Among other things, it was this deep commitment to social and economic justice, described by Sergy, that made Tolits return to the Philippines, instead of pursuing, say, a PhD in the US.  Tolits opted to fight the Marcos dictatorship at home.  After Marcos fell, Tolits’s commitment to social and economic justice found articulation in his involvement with NGOs.  He became the executive director and chair of Tambuyog, an organization serving the interest of poor fisherfolk.   He co-founded AER and became its president.

Besides, Tolits loved teaching, and in his opinion, a master’s degree was enough to become an effective economics teacher.  Not an ambitious person, he had nothing else to prove by pursuing further postgraduate studies.

As a teacher, he was a terror.  He struck fear, for he often gave failing grades to the majority of students enrolled in his class.  He hated mediocrity.  And he had uncompromising high standards that he applied to everyone, including himself.

To illustrate, he found our undergraduate thesis embarrassing, even as we got a pretty high grade for it, because of our negligence.

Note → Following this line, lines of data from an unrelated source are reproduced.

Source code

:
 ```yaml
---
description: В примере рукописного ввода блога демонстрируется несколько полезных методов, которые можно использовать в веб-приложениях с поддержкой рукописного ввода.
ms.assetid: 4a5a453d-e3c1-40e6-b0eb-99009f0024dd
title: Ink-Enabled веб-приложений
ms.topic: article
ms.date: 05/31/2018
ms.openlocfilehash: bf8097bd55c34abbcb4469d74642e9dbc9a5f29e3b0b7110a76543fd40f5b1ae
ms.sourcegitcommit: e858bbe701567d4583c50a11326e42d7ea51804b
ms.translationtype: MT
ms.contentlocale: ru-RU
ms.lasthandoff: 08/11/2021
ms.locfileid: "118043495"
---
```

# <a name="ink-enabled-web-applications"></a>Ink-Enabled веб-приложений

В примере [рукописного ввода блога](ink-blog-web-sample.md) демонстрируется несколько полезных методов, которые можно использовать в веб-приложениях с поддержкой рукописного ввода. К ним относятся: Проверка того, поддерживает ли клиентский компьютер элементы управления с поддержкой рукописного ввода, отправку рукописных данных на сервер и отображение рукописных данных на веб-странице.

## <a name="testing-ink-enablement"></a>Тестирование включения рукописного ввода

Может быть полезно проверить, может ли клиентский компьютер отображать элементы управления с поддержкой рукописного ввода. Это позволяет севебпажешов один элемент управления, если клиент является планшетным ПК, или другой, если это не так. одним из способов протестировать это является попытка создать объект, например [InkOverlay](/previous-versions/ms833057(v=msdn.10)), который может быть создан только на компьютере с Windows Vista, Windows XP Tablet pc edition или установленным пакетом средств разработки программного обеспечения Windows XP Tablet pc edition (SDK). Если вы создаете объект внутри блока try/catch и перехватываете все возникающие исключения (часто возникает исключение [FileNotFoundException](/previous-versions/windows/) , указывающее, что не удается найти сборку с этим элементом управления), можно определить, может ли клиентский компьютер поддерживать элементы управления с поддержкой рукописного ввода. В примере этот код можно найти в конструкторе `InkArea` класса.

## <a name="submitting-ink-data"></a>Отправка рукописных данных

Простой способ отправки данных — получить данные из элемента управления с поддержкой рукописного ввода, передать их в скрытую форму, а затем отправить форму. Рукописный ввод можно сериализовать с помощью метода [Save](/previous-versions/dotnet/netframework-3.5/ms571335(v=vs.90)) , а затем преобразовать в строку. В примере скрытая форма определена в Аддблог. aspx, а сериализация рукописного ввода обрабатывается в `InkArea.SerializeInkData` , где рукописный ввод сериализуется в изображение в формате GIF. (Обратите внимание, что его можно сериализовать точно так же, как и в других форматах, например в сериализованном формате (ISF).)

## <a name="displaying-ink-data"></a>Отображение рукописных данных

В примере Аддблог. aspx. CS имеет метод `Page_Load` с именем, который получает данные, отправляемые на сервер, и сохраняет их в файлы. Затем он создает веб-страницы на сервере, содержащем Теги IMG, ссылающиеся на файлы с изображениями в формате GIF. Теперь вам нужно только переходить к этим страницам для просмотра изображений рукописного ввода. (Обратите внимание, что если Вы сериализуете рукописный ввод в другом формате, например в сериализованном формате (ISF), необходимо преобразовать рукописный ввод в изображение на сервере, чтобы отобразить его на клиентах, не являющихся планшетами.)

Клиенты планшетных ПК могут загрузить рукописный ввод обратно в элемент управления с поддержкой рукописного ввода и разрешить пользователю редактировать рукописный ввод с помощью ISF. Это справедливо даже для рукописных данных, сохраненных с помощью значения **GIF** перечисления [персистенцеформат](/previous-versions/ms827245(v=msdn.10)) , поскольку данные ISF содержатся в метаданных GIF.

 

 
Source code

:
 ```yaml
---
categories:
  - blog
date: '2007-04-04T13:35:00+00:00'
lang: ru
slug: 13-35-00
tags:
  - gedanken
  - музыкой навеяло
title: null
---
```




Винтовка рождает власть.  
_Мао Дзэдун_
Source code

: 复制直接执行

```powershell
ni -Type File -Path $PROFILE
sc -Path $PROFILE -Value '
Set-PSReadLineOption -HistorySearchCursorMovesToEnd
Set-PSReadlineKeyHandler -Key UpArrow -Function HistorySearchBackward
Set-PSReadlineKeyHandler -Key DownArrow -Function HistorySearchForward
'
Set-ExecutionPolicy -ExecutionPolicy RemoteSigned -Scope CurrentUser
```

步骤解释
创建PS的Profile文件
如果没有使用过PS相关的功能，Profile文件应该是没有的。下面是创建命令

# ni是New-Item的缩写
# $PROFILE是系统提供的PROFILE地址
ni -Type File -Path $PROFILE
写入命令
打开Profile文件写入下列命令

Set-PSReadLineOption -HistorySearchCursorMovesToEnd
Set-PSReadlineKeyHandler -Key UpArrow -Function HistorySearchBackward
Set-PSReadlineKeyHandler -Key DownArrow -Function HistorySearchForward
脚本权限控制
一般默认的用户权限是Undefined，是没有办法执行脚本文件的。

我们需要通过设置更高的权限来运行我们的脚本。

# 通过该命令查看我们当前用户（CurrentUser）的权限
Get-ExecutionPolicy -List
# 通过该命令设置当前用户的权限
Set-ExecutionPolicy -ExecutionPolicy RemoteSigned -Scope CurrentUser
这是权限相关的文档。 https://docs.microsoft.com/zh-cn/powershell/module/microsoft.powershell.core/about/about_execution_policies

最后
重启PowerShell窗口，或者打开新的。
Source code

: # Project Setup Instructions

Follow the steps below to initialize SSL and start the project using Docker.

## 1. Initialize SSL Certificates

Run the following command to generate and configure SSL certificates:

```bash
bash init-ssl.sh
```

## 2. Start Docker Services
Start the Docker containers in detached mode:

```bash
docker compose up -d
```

Many years after graduation, Tolits time and again told me his wish to have our thesis removed from the School of Economics archives.  More recently, he was unsatisfied with our paper, a critique of the government’s mining policy, which we co-wrote with another former classmate, Mon Fernan.  The paper could stand improvement, if we could only obtain more information. And so the paper remains a draft.  But we no longer have Tolits to help fill in the gaps.

The subjects that Tolits loved to teach—math economics and economic history–reflect his qualities as an economist.  Through math economics, he taught students to become rigorous and to appreciate the elegance and neatness of the models.  But Tolits knew the limits of abstraction, that in many cases formal models cannot explain the complexity of the real world.  He thus would turn to economic history to show how relevant and useful the unconventional, heterodox ideas are.

Despite his fearsome and demanding reputation, students and young economists admired him.  Rina Rosales, a young environmental economist describes Tolits as “very brilliant but very humble.”

Cristina Morales-Alikpala, our young colleague at AER and a gifted upcoming professional economist, sums up Tolits’s inspiring qualities:  “After I heard the tributes and all, I realized that Lito’s life is exactly the life that I’ve been striving to achieve these past few years.  He was a teacher who loved teaching, an activist who dedicated himself to social change, and a husband and father who above all else loved his family.”

I am sure that Tolits, the humble, inconspicuous economist, would like to be remembered by his friends and colleagues in the way that Cristina described him:  a dedicated teacher, a selfless activist, and above all else, one who unconditionally loved his wife and daughters.

Carlito Añonuevo, president of Action for Economic Reforms, made his final journey on 4 February 2007.